▸ **WHAT IS BEING ASKED**
In the records below, find the line containing "1. Save - for saving state" and transcribe it and every line after it exactly; leave the pictures out.

(Source records)
◆ ◆ ◆ ◆ ◆
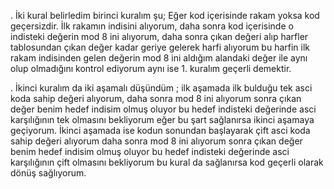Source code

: . İki kural belirledim birinci kuralım şu; Eğer kod içerisinde rakam yoksa kod geçersizdir. İlk rakamın indisini alıyorum, daha sonra kod içerisinde o indisteki değerin mod 8 ini alıyorum, daha sonra çıkan değeri alıp harfler tablosundan çıkan değer kadar geriye gelerek harfi alıyorum bu harfin ilk rakam indisinden gelen değerin mod 8 ini aldığım alandaki değer ile aynı olup olmadığını kontrol ediyorum aynı ise 1. kuralım geçerli demektir.

. İkinci kuralım da iki aşamalı düşündüm ; 
ilk aşamada ilk bulduğu tek asci koda sahip değeri alıyorum, daha sonra mod 8 ini alıyorum sonra çıkan değer benim hedef indisim olmuş oluyor bu hedef indisteki değerinde asci karşılığının tek olmasını bekliyorum eğer bu şart sağlanırsa ikinci aşamaya geçiyorum.
İkinci aşamada ise kodun sonundan başlayarak çift asci koda sahip değeri alıyorum daha sonra mod 8 ini alıyorum sonra çıkan değer benim hedef indisim olmuş oluyor bu hedef indisteki değerinde asci karşılığının çift olmasını bekliyorum bu kural da sağlanırsa kod geçerli olarak dönüş sağlıyorum.
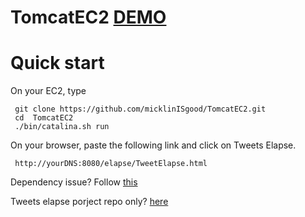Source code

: # TomcatEC2 [DEMO](https://www.youtube.com/watch?v=yJKFps5G3MM&list=PLgxhSvoP-iTpuxlFy0f5Y49fCFSZp22TH&index=2)

# Quick start
On your EC2, type
     
     git clone https://github.com/micklinISgood/TomcatEC2.git
     cd  TomcatEC2
     ./bin/catalina.sh run
     
On your browser, paste the following link and click on Tweets Elapse.

     http://yourDNS:8080/elapse/TweetElapse.html

Dependency issue?
Follow [this](https://www.youtube.com/watch?v=-qPLGRNtgqU) 

Tweets elapse porject repo only? [here](https://github.com/micklinISgood/TweetsElapse) 

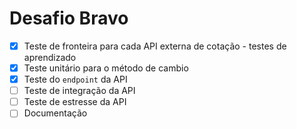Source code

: # Desafio Bravo

- [x] Teste de fronteira para cada API externa de cotação - testes de aprendizado
- [x] Teste unitário para o método de cambio
- [x] Teste do `endpoint` da API
- [ ] Teste de integração da API
- [ ] Teste de estresse da API
- [ ] Documentação
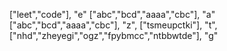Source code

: ["leet","code"], "e"
["abc","bcd","aaaa","cbc"], "a"
["abc","bcd","aaaa","cbc"], "z",
["tsmeupctki"], "t",
["nhd","zheyegi","ogz","fpybmcc","ntbbwtde"], "g"
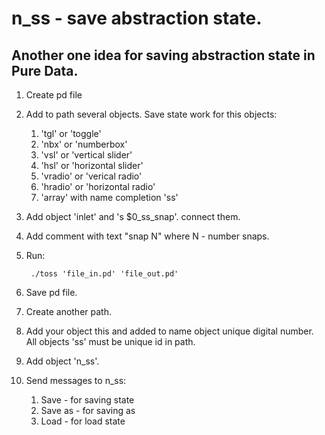 n_ss - save abstraction state.
==============================

Another one idea for saving abstraction state in Pure Data.
-----------------------------------------------------------

1. Create pd file

2. Add to path several objects. Save state work for this objects:
   1. 'tgl' or 'toggle'
   2. 'nbx' or 'numberbox'
   3. 'vsl' or 'vertical slider'
   4. 'hsl' or 'horizontal slider'
   5. 'vradio' or 'verical radio'
   6. 'hradio' or 'horizontal radio'
   7. 'array' with name completion 'ss'

3. Add object 'inlet' and 's $0_ss_snap'. connect them.

4. Add comment with text "snap N" where N - number snaps.

5. Run: 

        ./toss 'file_in.pd' 'file_out.pd'

6. Save pd file.

7. Create another path.

8. Add your object this and added to name object unique digital number. All objects 'ss' must be unique id in path.

9. Add object 'n_ss'.

10. Send messages to n_ss:
    1. Save - for saving state
    2. Save as - for saving as
    3. Load - for load state

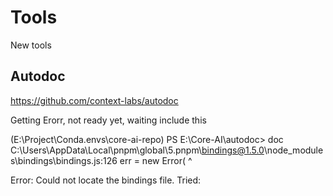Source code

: # Tools

New tools


## Autodoc
<https://github.com/context-labs/autodoc>

Getting Erorr, not ready yet, waiting include this

 (E:\Project\Conda\.envs\core-ai-repo) PS E:\Core-AI\autodoc> doc
C:\Users\AppData\Local\pnpm\global\5\.pnpm\bindings@1.5.0\node_modules\bindings\bindings.js:126
  err = new Error(
        ^

Error: Could not locate the bindings file. Tried:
◆ ◆ ◆ ◆ ◆
▸ **TASK RESULT**
    1. Save - for saving state
    2. Save as - for saving as
    3. Load - for load state

Source code

: # Tools

New tools


## Autodoc
<https://github.com/context-labs/autodoc>

Getting Erorr, not ready yet, waiting include this

 (E:\Project\Conda\.envs\core-ai-repo) PS E:\Core-AI\autodoc> doc
C:\Users\AppData\Local\pnpm\global\5\.pnpm\bindings@1.5.0\node_modules\bindings\bindings.js:126
  err = new Error(
        ^

Error: Could not locate the bindings file. Tried:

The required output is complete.